Multi-Version Two-Phase Locking Snapshot Isolation
This section is a recap of well established ideas for implementing snapshot isolation with with pessimistic multi-version concurrency control. For the purposes of this post, multi-versioning is implemented as a version list of values that constitute a row. Additionally, it is assumed there is some sort of deadlock prevention/detection component (e.g. locks implemented as wait-die/wound-wait).
Combining multi-versioning with pessimistic concurrency control is very
effective for snapshot isolation. Read transactions do not block read-write
transactions. Reads work simply by doing a read of the latest value with
CommitTs <= StartTs
. No concurrency control is needed. Only read-write
transactions need concurrency control.1
For snapshot isolation, we need to detect and prevent write-write
conflicts. Write-write conflicts are when another transaction, Txn B
, writes
to the same row as Txn A
, such that StartTs_A < CommitTs_B < CommitTs_A
. In
plain english, Txn B
inserted a row that was not visible to Txn A
, so when
Txn A
tries to write to the row it will have a write-write conflict. In order
to implement this with pessimistic concurrency control, we only need exclusive
locks.
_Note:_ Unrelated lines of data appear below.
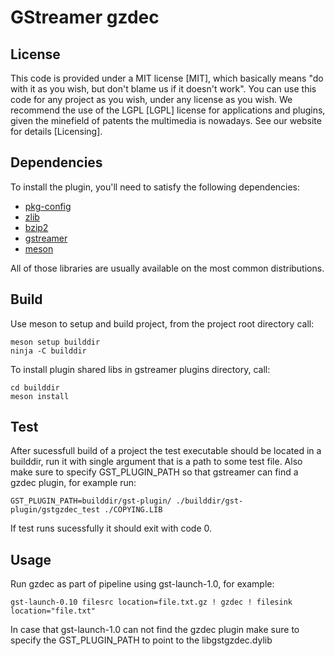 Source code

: # GStreamer gzdec

## License

This code is provided under a MIT license [MIT], which basically means "do
with it as you wish, but don't blame us if it doesn't work". You can use
this code for any project as you wish, under any license as you wish. We
recommend the use of the LGPL [LGPL] license for applications and plugins,
given the minefield of patents the multimedia is nowadays. See our website
for details [Licensing].

## Dependencies
To install the plugin, you'll need to satisfy the following dependencies:

* [pkg-config](http://www.freedesktop.org/wiki/Software/pkg-config/)
* [zlib](http://zlib.net/)
* [bzip2](http://www.bzip.org/)
* [gstreamer](https://gstreamer.freedesktop.org/)
* [meson](https://mesonbuild.com/)

All of those libraries are usually available on the most common
distributions.

## Build
Use meson to setup and build project, from the project root directory call:

    meson setup builddir
    ninja -C builddir

To install plugin shared libs in gstreamer plugins directory, call:

    cd builddir
    meson install

## Test
After sucessfull build of a project the test executable should be located in a builddir, run it with single argument that is a path to some test file. Also make sure to specify GST_PLUGIN_PATH so that gstreamer can find a gzdec plugin, for example run:

    GST_PLUGIN_PATH=builddir/gst-plugin/ ./builddir/gst-plugin/gstgzdec_test ./COPYING.LIB

If test runs sucessfully it should exit with code 0.

## Usage
Run gzdec as part of pipeline using gst-launch-1.0, for example:

    gst-launch-0.10 filesrc location=file.txt.gz ! gzdec ! filesink location="file.txt"

In case that gst-launch-1.0 can not find the gzdec plugin make sure to specify the GST_PLUGIN_PATH to point to the libgstgzdec.dylib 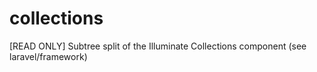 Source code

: # collections

[READ ONLY] Subtree split of the Illuminate Collections component (see laravel/framework)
Once Txn A
acquires an exclusive lock of the row, it is guaranteed that
no other transaction will commit a value with a commit timestamp less than Txn A
.
A read-write transaction will perform their reads as of the transaction's start
timestamp. As with read transactions, visibility is based on CommitTs <= StartTs
. Writes are performed as of the transaction's commit timestamp. There
is a detection phase and then a prevention phase for write-write
conflicts. First, the transaction determines if any of its writes conflict with
already committed writes. It asks, is there a committed value with CommitTs > StartTs
?
In Figure 1, the Txn B
encountered a value with CommitTs > StartTs
so it
fails with a write-write conflict.
Now, lets look at the happy case where Txn A
sees no write-write conflicts. It
acquires the row lock and inserts its uncommitted value into the version
list. Because it does not have a CommitTs
, no reads or read-write transactions
have visibility of the uncommitted data (except for Txn A
itself).
Then Txn B
comes and wants to perform a write. It can't because Txn A
owns
the lock, so it waits. It is not a write-write conflict because the value is
still uncommitted.
When Txn A
commits, all of the waiters now have a write-write conflict so they
abort. CommitTs > StartTs
for all waiters.
If Txn A
aborted instead, the first waiter, Txn B
, will now own the row lock
and can now insert its value into the version list and continue making progress.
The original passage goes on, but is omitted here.